Today, as a result of ACLU of Ohio advocacy following the release of Outskirts of Hope, our report exposing debtor’s prisons in Ohio, the practice has been dealt a major blow in our state. The Ohio Supreme Court released a “bench card” to every state and municipal court judge in Ohio explaining how they must avoid sending people to jail who are too poor to pay their court fines. This bench card is the first of its kind in the nation. It marks an unprecedented move by the Ohio Supreme Court to educate and hold accountable judges who ignore the law. The card provides judges with the legal alternatives to collect payments, and the procedure they must follow to determine a person’s ability to pay their court fines.
Ending the debtors’ prison cycle can turn lives around. Take the story of Jack Dawley, who had convictions from the early 1990’s due to his addiction to drugs and alcohol. In the mid-1990’s Jack became sober and tried to get his life back on track. Despite being sober for 14 years and paying what he could on his fines, Jack could not escape debtors’ prison. For years, Jack faced the threat of jail every time he fell behind on his payments, or had to miss work at his construction site due to a chronic back injury. Even after Jack had lost his job and his home, his judge still threatened to send him to jail if he did not pay his fines.

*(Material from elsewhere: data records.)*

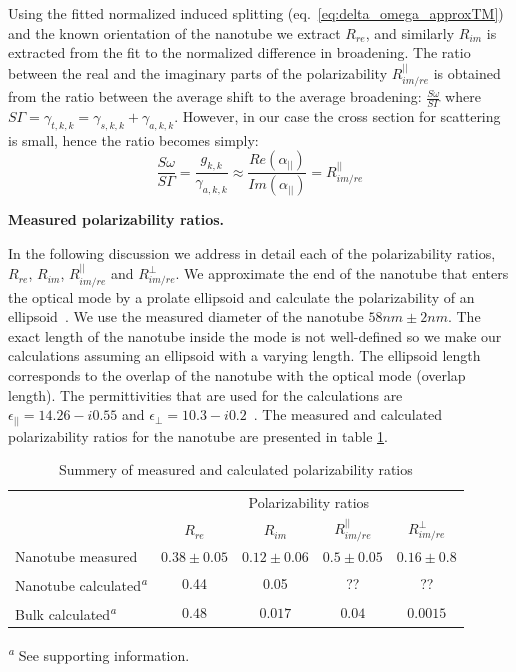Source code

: \documentclass[journal=jacsat,manuscript=article]{achemso}
\begin{document}
Using the fitted normalized induced splitting (eq.~\ref{eq:delta_omega_approxTM}) and the known orientation of the nanotube we extract $R_{re}$, and similarly $R_{im}$ is extracted from the fit to the normalized difference in broadening.
The ratio between the real and the imaginary parts of the polarizability $R_{im/re}^{||}$
is obtained from the ratio between the average shift to the average broadening: $\frac{\textit{S} \omega} {\textit{S} \Gamma}$ where $\textit{S} \Gamma= \gamma_{t,k,k}=\gamma_{s,k,k}+\gamma_{a,k,k}$. However, in our case  the cross section for scattering is small, hence the ratio becomes simply:
\begin{equation}\label{eq:Rre_im_noscatt}
   \frac{\textit{S} \omega} {\textit{S} \Gamma}=\frac{g_{k,k}}{\gamma_{a,k,k}}\approx \frac{Re ( \alpha_{||} )}{Im (\alpha_{||})} = R_{im/re}^{||}
\end{equation}

\textbf{Measured polarizability ratios.}

In the following discussion we address in detail each of the polarizability ratios, $R_{re}$, $R_{im}$, $R_{im/re}^{||}$ and $R_{im/re}^{\perp}$. We approximate the end of the nanotube that enters the optical mode by a prolate ellipsoid and calculate the polarizability of an ellipsoid~\cite{hulst1957light}. We use the measured diameter of the nanotube $58nm \pm 2nm$. The exact length of the nanotube inside the mode is not well-defined so we make our calculations assuming an ellipsoid with a varying length. The ellipsoid length corresponds to the overlap of the nanotube with the optical mode (overlap length).  The permittivities that are used for the calculations are $\epsilon_{||}=14.26-i0.55$ and $\epsilon_{\perp}=10.3-i0.2$~\cite{taverna2002}. The measured and calculated polarizability ratios for the nanotube are presented in table \ref{tbl:PR}.

\begin{table}[H]
  \caption{Summery of measured and calculated polarizability ratios}
  \label{tbl:PR}
  \begin{tabular}{lcccc}
    \hline
     & \multicolumn{4}{c}{Polarizability ratios}\\
                                & $R_{re}$ & $R_{im}$ & $R_{im/re}^{||}$ & $R_{im/re}^{\perp}$ \\
    \hline
    Nanotube measured  & $0.38 \pm 0.05$ &  $0.12 \pm 0.06$ & $0.5 \pm 0.05$ & $0.16 \pm 0.8$ \\
    Nanotube calculated\textsuperscript{\emph{a}}  & 0.44 &  0.05 & ?? & ?? \\
    Bulk calculated\textsuperscript{\emph{a}}  & $0.48$ &  $0.017$ & $0.04$ & $0.0015$ \\
    \hline
  \end{tabular}
  
  \textsuperscript{\emph{a}} See supporting information.
\end{table}
\end{document}
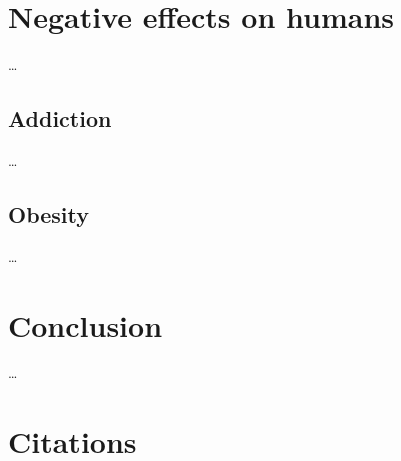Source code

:\documentclass[10pt,twoside,english,a4paper]{article}
\begin{document}
\section{Negative effects on humans}
\ldots

\subsection{Addiction}
\ldots

\subsection{Obesity}
\ldots

\section{Conclusion} \label{conclusion}
\ldots

\section*{Citations} \label{cit}
~\cite{school,behavior,empathy,problems,poz-neg-sol,language,learning}




\end{document}
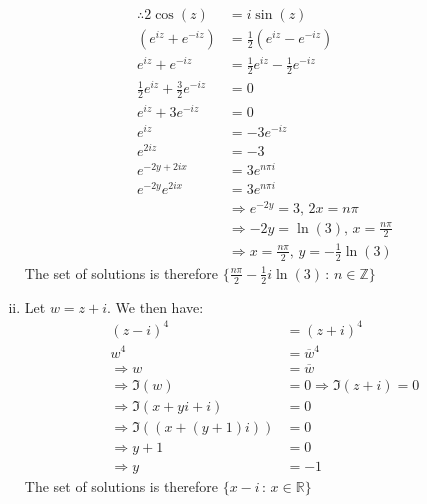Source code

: \documentclass[a4paper, titlepage, DIV=14]{scrartcl}
\begin{document}
\begin{enumerate}[(i)]
        \begin{align*}
            \therefore 2\cos(z) &= i\sin(z) \\
            (e^{iz}+e^{-iz}) &= \frac{1}{2}(e^{iz}-e^{-iz}) \\
            e^{iz}+e^{-iz} &= \frac{1}{2}e^{iz} - \frac{1}{2}e^{-iz} \\
            \frac{1}{2}e^{iz} + \frac{3}{2}e^{-iz} &= 0 \\
            e^{iz} + 3e^{-iz} &= 0 \\
            e^{iz} &= -3e^{-iz} \\
            e^{2iz} &= -3 \\
            e^{-2y+2ix} &= 3e^{n\pi i} \\
            e^{-2y}e^{2ix} &= 3e^{n\pi i} \\
            &\Rightarrow e^{-2y} = 3, \, 2x = n\pi \\
            &\Rightarrow -2y = \ln(3), \, x = \frac{n\pi}{2} \\
            &\Rightarrow x = \frac{n\pi}{2}, \, y = -\frac{1}{2}\ln(3)
        \end{align*}
        The set of solutions is therefore $\{\frac{n\pi}{2} - \frac{1}{2}i\ln(3) \, : \, n \in \mathbb{Z}\}$ \\
        
        \item Let $w = z+i$. We then have:
        \begin{align*}
            (z-i)^{4} &= (z+i)^{4} \\
            w^{4} &= \overline{w}^{4} \\
            \Rightarrow w &= \overline{w} \\ 
            \Rightarrow \Im(w) &= 0 \Rightarrow \Im(z+i) = 0 \\
            \Rightarrow \Im(x+yi + i) &= 0 \\
            \Rightarrow \Im((x+(y+1)i)) &= 0 \\
            \Rightarrow y+1 &= 0 \\
            \Rightarrow y &= -1
        \end{align*}
        The set of solutions is therefore $\{x - i \, : \, x \in \mathbb{R}\}$

    \end{enumerate}
\end{document}
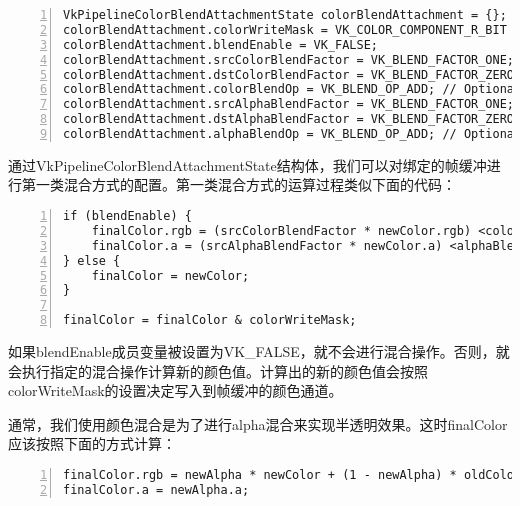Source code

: \documentclass{ctexart}
\begin{document}
\begin{lstlisting}[language={[ANSI]C},keywordstyle=\color{blue!70},commentstyle=\color{red!50!green!50!blue!50},frame=shadowbox, rulesepcolor=\color{red!20!green!20!blue!20},basicstyle=\small,numbers=left, numberstyle=\tiny,breaklines=true]
VkPipelineColorBlendAttachmentState colorBlendAttachment = {};
colorBlendAttachment.colorWriteMask = VK_COLOR_COMPONENT_R_BIT | VK_COLOR_COMPONENT_G_BIT | VK_COLOR_COMPONENT_B_BIT | VK_COLOR_COMPONENT_A_BIT;
colorBlendAttachment.blendEnable = VK_FALSE;
colorBlendAttachment.srcColorBlendFactor = VK_BLEND_FACTOR_ONE; // Optional
colorBlendAttachment.dstColorBlendFactor = VK_BLEND_FACTOR_ZERO; // Optional
colorBlendAttachment.colorBlendOp = VK_BLEND_OP_ADD; // Optional
colorBlendAttachment.srcAlphaBlendFactor = VK_BLEND_FACTOR_ONE; // Optional
colorBlendAttachment.dstAlphaBlendFactor = VK_BLEND_FACTOR_ZERO; // Optional
colorBlendAttachment.alphaBlendOp = VK_BLEND_OP_ADD; // Optional
\end{lstlisting}

通过VkPipelineColorBlendAttachmentState结构体，我们可以对绑定的帧缓冲进行第一类混合方式的配置。第一类混合方式的运算过程类似下面的代码：

\begin{lstlisting}[language={[ANSI]C},keywordstyle=\color{blue!70},commentstyle=\color{red!50!green!50!blue!50},frame=shadowbox, rulesepcolor=\color{red!20!green!20!blue!20},basicstyle=\small,numbers=left, numberstyle=\tiny,breaklines=true]
if (blendEnable) {
	finalColor.rgb = (srcColorBlendFactor * newColor.rgb) <colorBlendOp> (dstColorBlendFactor * oldColor.rgb);
	finalColor.a = (srcAlphaBlendFactor * newColor.a) <alphaBlendOp> (dstAlphaBlendFactor * oldColor.a);
} else {
	finalColor = newColor;
}

finalColor = finalColor & colorWriteMask;
\end{lstlisting}

如果blendEnable成员变量被设置为VK\_FALSE，就不会进行混合操作。否则，就会执行指定的混合操作计算新的颜色值。计算出的新的颜色值会按照colorWriteMask的设置决定写入到帧缓冲的颜色通道。

通常，我们使用颜色混合是为了进行alpha混合来实现半透明效果。这时finalColor应该按照下面的方式计算：

\begin{lstlisting}[language={[ANSI]C},keywordstyle=\color{blue!70},commentstyle=\color{red!50!green!50!blue!50},frame=shadowbox, rulesepcolor=\color{red!20!green!20!blue!20},basicstyle=\small,numbers=left, numberstyle=\tiny,breaklines=true]
finalColor.rgb = newAlpha * newColor + (1 - newAlpha) * oldColor;
finalColor.a = newAlpha.a;
\end{lstlisting}
\end{document}
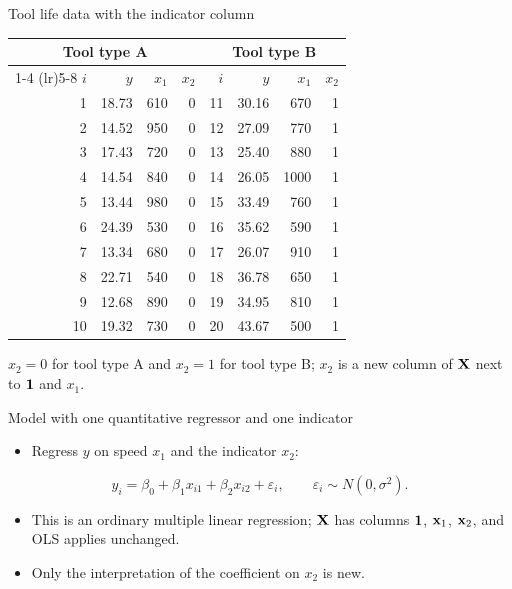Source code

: \begin{frame}{Tool life data with the indicator column}
    \centering
    \begin{tabular}{rrrr@{\hspace{2.5em}}rrrr}
        \toprule
        \multicolumn{4}{c}{Tool type A} & \multicolumn{4}{c}{Tool type B} \\
        \cmidrule(lr){1-4} \cmidrule(lr){5-8}
        $i$ & $y$ & $x_1$ & $x_2$ & $i$ & $y$ & $x_1$ & $x_2$ \\
        \midrule
        1  & 18.73 & 610  & 0 & 11 & 30.16 & 670  & 1 \\
        2  & 14.52 & 950  & 0 & 12 & 27.09 & 770  & 1 \\
        3  & 17.43 & 720  & 0 & 13 & 25.40 & 880  & 1 \\
        4  & 14.54 & 840  & 0 & 14 & 26.05 & 1000 & 1 \\
        5  & 13.44 & 980  & 0 & 15 & 33.49 & 760  & 1 \\
        6  & 24.39 & 530  & 0 & 16 & 35.62 & 590  & 1 \\
        7  & 13.34 & 680  & 0 & 17 & 26.07 & 910  & 1 \\
        8  & 22.71 & 540  & 0 & 18 & 36.78 & 650  & 1 \\
        9  & 12.68 & 890  & 0 & 19 & 34.95 & 810  & 1 \\
        10 & 19.32 & 730  & 0 & 20 & 43.67 & 500  & 1 \\
        \bottomrule
    \end{tabular}
 
    \vspace{0.8em}
    \raggedright
    $x_2 = 0$ for tool type A and $x_2 = 1$ for tool type B; $x_2$ is a new column of $\bX$ next to $\bone$ and $x_1$.
\end{frame}


\begin{frame}{Model with one quantitative regressor and one indicator}
    \begin{itemize}
        \item Regress $y$ on speed $x_1$ and the indicator $x_2$:
    \end{itemize}
    \[
        y_i = \beta_0 + \beta_1 x_{i1} + \beta_2 x_{i2} + \varepsilon_i, \qquad \varepsilon_i \sim N(0, \sigma^2).
    \]
    \begin{itemize}
        \item This is an ordinary multiple linear regression; $\bX$ has columns $\bone$, $\bx_1$, $\bx_2$, and OLS applies unchanged.
        \item Only the interpretation of the coefficient on $x_2$ is new.
    \end{itemize}
\end{frame}


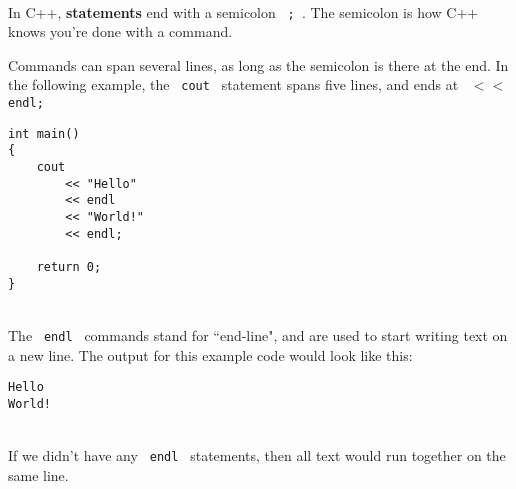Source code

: \documentclass[a4paper,12pt]{book}
\begin{document}
                ~\\
                In C++, \textbf{ statements } end with a semicolon \texttt{ ; }.
                The semicolon is how C++ knows you're done with a command.

                \newpage
                Commands can span several lines, as long as the semicolon
                is there at the end. In the following example, the \texttt{ cout }
                statement spans five lines, and ends at \texttt{ $<<$ endl; } \\

\begin{lstlisting}[style=code]
int main()
{
    cout
        << "Hello"
        << endl
        << "World!"
        << endl;
        
    return 0;
}
\end{lstlisting}

                ~\\
                The \texttt{ endl } commands stand for ``end-line",
                and are used to start writing text on a new line.
                The output for this example code would look like this:

\begin{lstlisting}[style=output]
Hello
World!
\end{lstlisting}

                ~\\
                If we didn't have any \texttt{ endl } statements, then
                all text would run together on the same line.
            
            
\end{document}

Jack had reached his lowest point when he decided to contact the ACLU of Ohio.
As a result of our report and intervention, Jack’s life has taken a dramatic turn. Since we released Outskirts of Hope, some Ohio courts even started changing their practices prior to release of the Ohio Supreme Court’s bench card. The Supreme Court made it pretty clear that the Judge in Jack’s case needed to follow the law and not send Jack to jail because of an inability to pay court fines. I spoke to Jack by phone last night to tell him about the release of the bench card and he was a different man. Jack informed me that he has a job at a fruit packing plant and was recently promoted to a floor supervisor. He saved money and was able to get an apartment, reinstate his drivers’ license, and get his car working again. In 10 months, he has gone from no hope and no opportunity to professing, “the sky is the limit.”
By taking action today, the Ohio Supreme Court has struck a deep blow against unconstitutional debtors’ prisons and restores hope to those trapped by poverty and injustice. It’s time the rest of the country did the same.